In 2018, Sephora joined the Green Chemistry and Commerce Council (“GC3”), to drive and increase the commercial acceptance of “green chemistry” across a variety of industries. 

Straight from the EPA: “Green chemistry is the design of chemical products and processes that reduce or eliminate the use or generation of hazardous substances. Green chemistry applies across the life cycle of a chemical product, including its design, manufacture, use, and ultimate disposal. Green chemistry is also known as sustainable chemistry.” Why is this important? Because this process not only has less of an impact on the environment from the get-go but it also reduces the need to remediate, or clean-up, pollutive byproducts and contaminants that get into waterways or that can lead to environmental spills and disasters. Huge bonus points. 
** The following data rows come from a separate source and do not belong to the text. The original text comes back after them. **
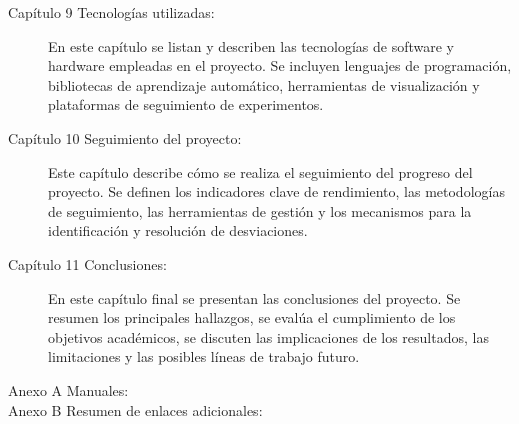\begin{description}
\item[Capítulo 9 Tecnologías utilizadas:] En este capítulo se listan y describen las tecnologías de software y hardware empleadas en el proyecto. Se incluyen lenguajes de programación, bibliotecas de aprendizaje automático, herramientas de visualización y plataformas de seguimiento de experimentos.

\item[Capítulo 10 Seguimiento del proyecto:] Este capítulo describe cómo se realiza el seguimiento del progreso del proyecto. Se definen los indicadores clave de rendimiento, las metodologías de seguimiento, las herramientas de gestión y los mecanismos para la identificación y resolución de desviaciones.

\item[Capítulo 11 Conclusiones:] En este capítulo final se presentan las conclusiones del proyecto. Se resumen los principales hallazgos, se evalúa el cumplimiento de los objetivos académicos, se discuten las implicaciones de los resultados, las limitaciones y las posibles líneas de trabajo futuro.
\item[Anexo A Manuales:]
\item[Anexo B Resumen de enlaces adicionales:]
\end{description}
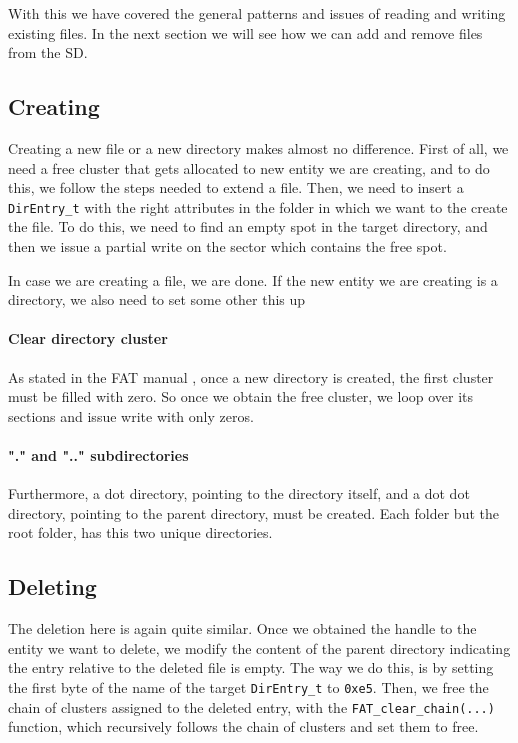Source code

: \documentclass[a4paper,twoside,openright]{report}
\renewcommand{\t}[1]{%
	{\texttt{#1}}}
\begin{document}
With this we have covered the general patterns and issues of reading and writing existing files.
In the next section we will see how we can add and remove files from the SD.

\subsection{Creating}
\label{sub:fs_creating}
Creating a new file or a new directory makes almost no difference.
First of all, we need a free cluster that gets allocated to new entity we are creating, and to do this, we follow the steps needed to extend a file.
Then, we need to insert a \t{DirEntry\_t} with the right attributes in the folder in which we want to the create the file.
To do this, we need to find an empty spot in the target directory, and then we issue a partial write on the sector which contains the free spot.

In case we are creating a file, we are done.
If the new entity we are creating is a directory, we also need to set some other this up
\paragraph{Clear directory cluster}
As stated in the FAT manual \cite{FAT}, once a new directory is created, the first cluster must be filled with zero.
So once we obtain the free cluster, we loop over its sections and issue write with only zeros.

\paragraph{"." and ".." subdirectories}
Furthermore, a dot directory, pointing to the directory itself, and a dot dot directory, pointing to the parent directory, must be created.
Each folder but the root folder, has this two unique directories.

\subsection{Deleting}
The deletion here is again quite similar.
Once we obtained the handle to the entity we want to delete, we modify the content of the parent directory indicating the entry relative to the deleted file is empty.
The way we do this, is by setting the first byte of the name of the target \t{DirEntry\_t} to \t{0xe5}.
Then, we free the chain of clusters assigned to the deleted entry, with the \t{FAT\_clear\_chain(...)} function, which recursively follows the chain of clusters and set them to free.
\end{document}
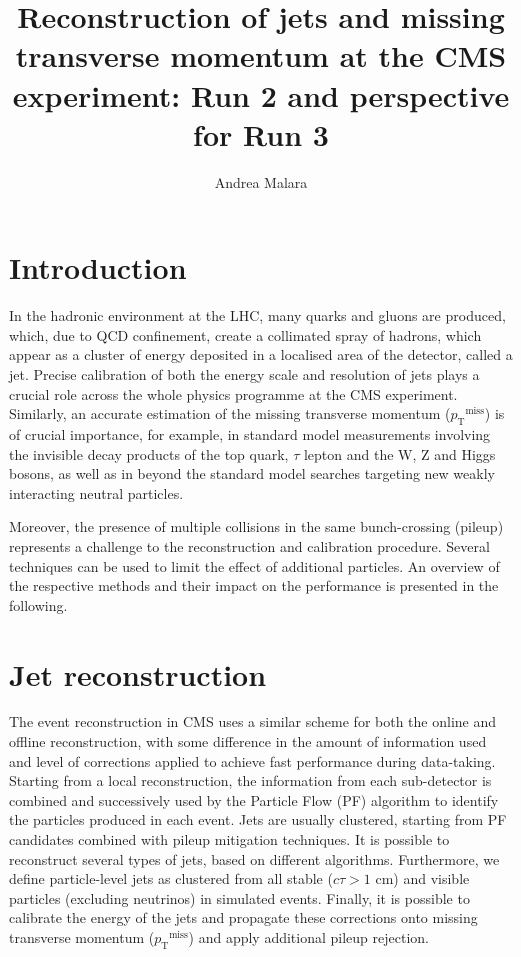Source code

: \documentclass[a4paper,11pt]{article}
\title{Reconstruction of jets and missing transverse momentum at the CMS experiment: Run 2 and perspective for Run 3}
\author*[a]{Andrea Malara}
\affiliation[a]{Institut f{\"u}r Experimentalphysik, Universit\"at Hamburg, Luruper Chaussee 149, Hamburg, Germany }
\newcommand{\MET}{\ensuremath{\ptmiss}\xspace}
\newcommand{\pt}{\ensuremath{p_{\text{T}}}\xspace}
\newcommand{\ptmiss}{\ensuremath{\pt^\text{miss}}\xspace}
\begin{document}
\maketitle

\section{Introduction}

In the hadronic environment at the LHC, many quarks and gluons are produced, which, due to QCD confinement, create a collimated spray of hadrons, which appear as a cluster of energy deposited in a localised area of the detector, called a jet.
Precise calibration of both the energy scale and resolution of jets plays a crucial role across the whole physics programme at the CMS experiment. Similarly, an accurate estimation of the missing transverse momentum (\ptmiss) is of crucial importance, for example, in standard model measurements involving the invisible decay products of the top quark, $\tau$ lepton and the W, Z and Higgs bosons, as well as in beyond the standard model searches targeting new weakly interacting neutral particles.\par
Moreover, the presence of multiple collisions in the same bunch-crossing (pileup) represents a challenge to the reconstruction and calibration procedure. Several techniques can be used to limit the effect of additional particles. An overview of the respective methods and their impact on the performance is presented in the following.

\section{Jet reconstruction}
The event reconstruction in CMS \citep{Collaboration_2008} uses a similar scheme for both the online and offline reconstruction, with some difference in the amount of information used and level of corrections applied to achieve fast performance during data-taking. Starting from a local reconstruction, the information from each sub-detector is combined and successively used by the Particle Flow (PF) \citep{PF} algorithm to identify the particles produced in each event. Jets are usually clustered, starting from PF candidates combined with pileup mitigation techniques. It is possible to reconstruct several types of jets, based on different algorithms. Furthermore, we define particle-level jets as clustered from all stable ($c\tau >1$ cm) and visible particles (excluding neutrinos) in simulated events. Finally, it is possible to calibrate the energy of the jets and propagate these corrections onto missing transverse momentum (\MET) and apply additional pileup rejection.
\end{document}
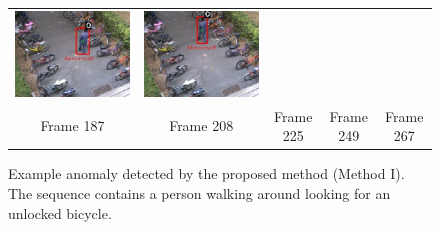 \begin{figure}[t]
\begin{tabular}{ccccc}
    \includegraphics[scale=0.21]{figures/case-1-suspicious-0249} &
    \includegraphics[scale=0.21]{figures/case-1-suspicious-0267}
    \\
    \small Frame 187 & 
    \small Frame 208 & 
    \small Frame 225 & 
    \small Frame 249 & 
    \small Frame 267
  \end{tabular}
  \caption[Example anomaly detected by the proposed method (Method
    I).]{\small Example anomaly detected by the proposed method
    (Method I). The sequence contains a person walking around looking
    for an unlocked bicycle.}
  \label{fig:suspicious-behavior-detected}
\end{figure}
For the past seven years, Sephora has been an EPA Green Power Partner and has powered all of it’s US stores, distribution centers, and corporate offices with 100% renewable energy. 

In 2018, they purchased 23.7 million kWh of renewable energy –a whopping increase of 80% from 2017. Which is enough energy to power one house with clean energy for 2300 years.
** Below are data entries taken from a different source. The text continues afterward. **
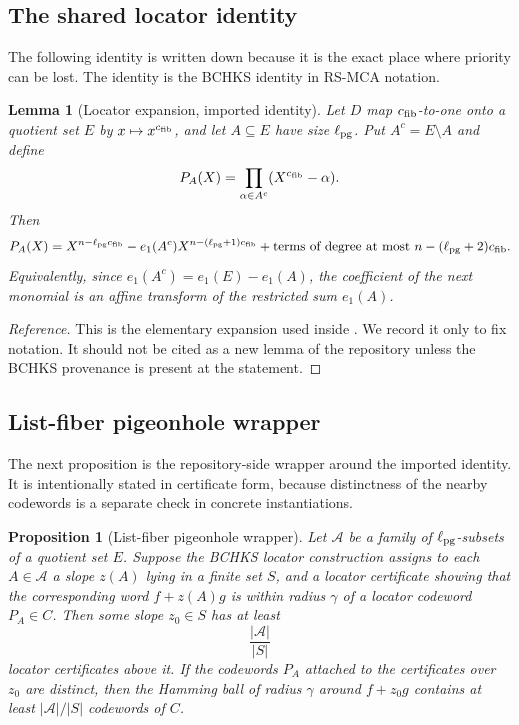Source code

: \documentclass[11pt]{article}
\newtheorem{lemma}{Lemma}
\newtheorem{proposition}{Proposition}
\newcommand{\efib}{c_{\rm fib}}
\newcommand{\ellpg}{\ell_{\rm pg}}
\begin{document}
\subsection{The shared locator identity}

The following identity is written down because it is the exact place where
priority can be lost.  The identity is the BCHKS identity in RS-MCA notation.

\begin{lemma}[Locator expansion, imported identity]
\label{lem:locator-imported}
Let \(D\) map \(\efib\)-to-one onto a quotient set \(E\) by
\(x\mapsto x^{\efib}\), and let \(A\subseteq E\) have size \(\ellpg\).  Put
\(A^c=E\setminus A\) and define
\[
  P_A(X)=\prod_{\alpha\in A^c}(X^{\efib}-\alpha).
\]
Then
\[
  P_A(X)
  =X^{n-\ellpg\efib}
    -e_1(A^c)X^{n-(\ellpg+1)\efib}
    +\text{terms of degree at most }n-(\ellpg+2)\efib.
\]
Equivalently, since \(e_1(A^c)=e_1(E)-e_1(A)\), the coefficient of the next
monomial is an affine transform of the restricted sum \(e_1(A)\).
\end{lemma}

\begin{proof}[Reference]
This is the elementary expansion used inside \cite[Thm.~7.1]{BCHKS25}.  We
record it only to fix notation.  It should not be cited as a new lemma of the
repository unless the BCHKS provenance is present at the statement.
\end{proof}

\subsection{List-fiber pigeonhole wrapper}

The next proposition is the repository-side wrapper around the imported
identity.  It is intentionally stated in certificate form, because distinctness
of the nearby codewords is a separate check in concrete instantiations.

\begin{proposition}[List-fiber pigeonhole wrapper]
\label{prop:list-fiber-wrapper}
Let \(\mathcal A\) be a family of \(\ellpg\)-subsets of a quotient set \(E\).
Suppose the BCHKS locator construction assigns to each \(A\in\mathcal A\) a
slope \(z(A)\) lying in a finite set \(S\), and a locator certificate showing
that the corresponding word \(f+z(A)g\) is within radius \(\gamma\) of a
locator codeword \(P_A\in C\).  Then some slope \(z_0\in S\) has at least
\[
  \frac{|\mathcal A|}{|S|}
\]
locator certificates above it.  If the codewords \(P_A\) attached to the
certificates over \(z_0\) are distinct, then the Hamming ball of radius
\(\gamma\) around \(f+z_0g\) contains at least \(|\mathcal A|/|S|\) codewords
of \(C\).
\end{proposition}
\end{document}
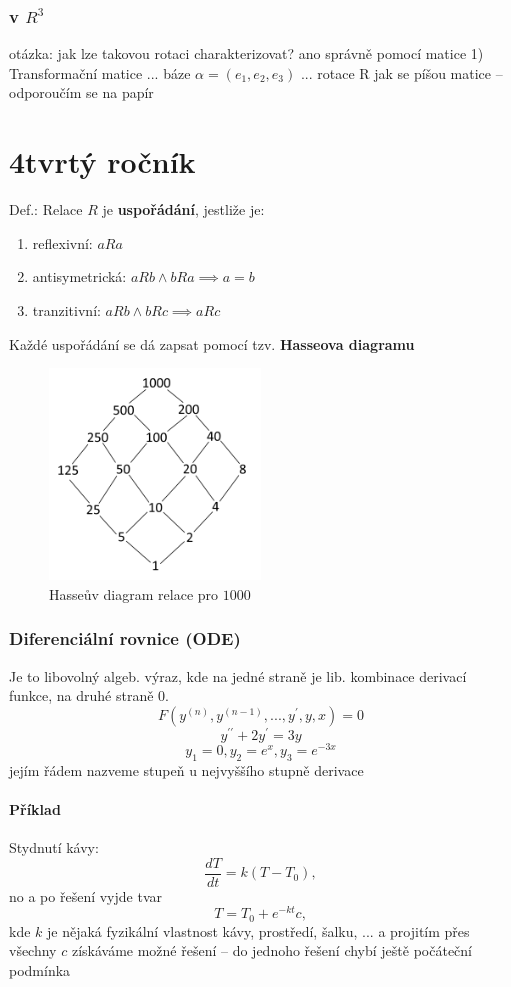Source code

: \documentclass{article}
\begin{document}
\section{v $R^3$}
otázka: jak lze takovou rotaci charakterizovat? ano správně pomocí matice
1) Transformační matice
... báze $\alpha = (e_1, e_2, e_3)$
... rotace R
jak se píšou matice -- odporoučím se na papír

\part{4tvrtý ročník}

Def.: Relace $R$ je \textbf{uspořádání}, jestliže je:
\begin{enumerate}
  \item reflexivní: $aRa$
  \item antisymetrická: $aRb  \land bRa \implies a = b$
  \item tranzitivní: $aRb \land bRc \implies aRc$
\end{enumerate}

Každé uspořádání se dá zapsat pomocí tzv. \textbf{Hasseova diagramu}

\begin{figure}[h]
  \begin{center}
    \includegraphics[width=0.5\textwidth]{hasseuv.png}
    \caption{Hasseův diagram relace  pro $1000$}
  \end{center}
\end{figure}

\section{Diferenciální rovnice (ODE)}
Je to libovolný algeb. výraz, kde na jedné straně je lib. kombinace derivací funkce, na druhé straně 0.
$$F(y^{(n)}, y^{(n-1)}, ..., y^{\prime}, y, x)=0$$
$$y^{\prime \prime} + 2y^{\prime}=3y$$
$$y_1 = 0, y_2 = e^x, y_3 = e^{-3x}$$
jejím řádem nazveme stupeň u nejvyššího stupně derivace

\subsection{Příklad}
Stydnutí kávy:
$$\frac{dT}{dt} = k(T-T_0),$$
no a po řešení vyjde tvar
$$T = T_0 + e^{-kt}c,$$
kde $k$ je nějaká fyzikální vlastnost kávy, prostředí, šalku, ... a projitím přes všechny $c$ získáváme možné řešení -- do jednoho řešení chybí ještě počáteční podmínka
\end{document}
According to Sephora’s CEO, Chris de Lapuente, “We aspire to be the most loved beauty community in the world, and as a part of this, Sephora, has a responsibility as an industry leader to help benchmark exemplary environmental performance. New Technologies, equipment, and eco-friendly materials are being introduced all the time and impact every aspect of our business– architecture, store operations, logistics, and products.”


Corporate Ethics 3/5 
Diversity 4/5 
Job Quality 3/5 

In their continued crusade to prioritize diversity and inclusion within the workplace, Sephora has partnered with community organizations and advocacy groups and offers a 9-week training program in their US distribution centres to create an accessible working environment for those with disabilities. At the end of each training course, the graduates are offered full-time employment with benefits and equal pay and are held to the same standard as their co-workers. At Sephora’s Mississippi Distribution Center, 30 percent of the workforce have a disability.

“Employing individuals with disabilities has proven to be more meaningful than any of us ever imagined. Our employees with disabilities are truly fearless and have inspired us to focus first on our abilities and I will forever be grateful to them.” Tucker Morgan, GM of the Sephora Las Vegas distribution centre

Sephora has drummed up a bit of controversy over the years from multiple claims of discrimination in their stores. Recording artist, SZA –who was once an employee at a Sephora in California– went on Twitter proclaiming that while visiting a different Sephora location, employees called security on her under the assumption she was stealing.

In 2014, Sephora was hit with a class action lawsuit brought about by four women of Chinese descent claiming that the brand discriminated against them, and thousands of others, based on their Asian surnames. The lawsuit stated that Sephora shutdown their Beauty Insider accounts and blocked access to the Sephora website to those with Asian surnames, or emails from Chinese domains under the suspicion that they were taking advantage of a sale to buy up products in bulk only to resell them for a profit.  The plaintiffs for the case were longtime Sephora shoppers –whose makeup purchases were compact at best– and are all based in the US. In 2017 the claim was settled and granted approval by the courts. 

Taken from the Racial Bias in Retail Report

To keep themselves corporately accountable to upholding the results of their Racial Bias in Retail Report, and in an attempt to avoid further public floggings for discrimination, Sephora will be sharing their progress bi-annually in their Diversity and Inclusion section of their site and has mandatory anti-racism and diversity training for all employees. 

In 2021, it is the bare minimum that companies like Sephora not only invest in diversity and inclusivity on their home-front, but use their influence to create actionable impact to reform the beauty industry.